Spatial Loss Function for Super-Resolution of Geoscientific Data

Kurzfassung

Super Resolution is a method for artificially increasing the imaging system's resolution by post processing without having to collect new datasets. It is mostly developed and used in computer graphics by the computer science community for image and video enhancement due to its capacity to add spatial variations in the data and perform better than conventional interpolation methods such as bicubic interpolation been used extensively in the geoscience community. After the advancement of deep learning-based super-resolution methods in the 2010s, it has shown great potential for use in data scare regions where high-resolution geoscientific data are not available, and collection of such data is also not possible due to financial and technical reasons.

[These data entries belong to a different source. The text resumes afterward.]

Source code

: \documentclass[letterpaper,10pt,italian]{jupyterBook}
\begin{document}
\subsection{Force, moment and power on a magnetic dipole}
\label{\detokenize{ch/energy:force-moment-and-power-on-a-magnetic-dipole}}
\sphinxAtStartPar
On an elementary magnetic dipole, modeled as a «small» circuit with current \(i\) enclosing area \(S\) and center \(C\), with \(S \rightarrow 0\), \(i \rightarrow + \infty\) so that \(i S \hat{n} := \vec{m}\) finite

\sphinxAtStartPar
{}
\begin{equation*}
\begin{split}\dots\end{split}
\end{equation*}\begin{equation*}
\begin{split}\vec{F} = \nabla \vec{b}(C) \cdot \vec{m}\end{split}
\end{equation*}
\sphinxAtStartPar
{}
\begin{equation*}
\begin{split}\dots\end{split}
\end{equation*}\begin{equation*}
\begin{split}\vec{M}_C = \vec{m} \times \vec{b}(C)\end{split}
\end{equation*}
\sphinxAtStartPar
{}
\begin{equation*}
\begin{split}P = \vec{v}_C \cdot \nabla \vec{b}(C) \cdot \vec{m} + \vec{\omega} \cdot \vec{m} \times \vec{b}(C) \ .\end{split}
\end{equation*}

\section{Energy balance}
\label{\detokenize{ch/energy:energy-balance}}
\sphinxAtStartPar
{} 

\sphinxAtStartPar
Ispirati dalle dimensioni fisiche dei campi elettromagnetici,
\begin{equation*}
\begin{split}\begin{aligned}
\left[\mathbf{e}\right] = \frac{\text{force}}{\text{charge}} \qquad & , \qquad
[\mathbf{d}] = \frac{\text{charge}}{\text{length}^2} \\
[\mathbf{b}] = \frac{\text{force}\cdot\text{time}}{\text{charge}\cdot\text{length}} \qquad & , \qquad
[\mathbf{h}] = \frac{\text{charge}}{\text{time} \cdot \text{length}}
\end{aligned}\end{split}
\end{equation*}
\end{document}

Even though Super-Resolution is used geospatial data, the loss functions to optimize those models are mostly used as it is from computer vision, and they do not account for the spatial relationship between neighbouring pixels. For example, in the case of elevation data, the relative elevation between two pixels (slope) and their direction (aspect) is more important compared to absolute elevation in the case of geoscientific modelling. However, those relations which must be valid in the ground observation are not well considered in Super-Resolution of Geospatial data. Our research aims to develop a loss function that can respect the spatial relationship between pixel and its neighbours, representing the ground reality. In contrast to existing methods, these new loss functions are better in generating the geospatial datasets that can be further used in geoscientific analysis and modelling approaches rather than mere visualization. The developed loss function is tested with multiple super-resolution models, both generative adversarial networks and the end-to-end models trained with geoscientific data. Our research shows that using spatial relation aware loss function and the super-resolution model can better reconstruct the ground reality even though training them is more complex than using simple mean squared error loss functions. The use of such a novel loss function can also generate better terrain in the case of Digital Elevation Models, which can be observed in the slope and aspect of such datasets.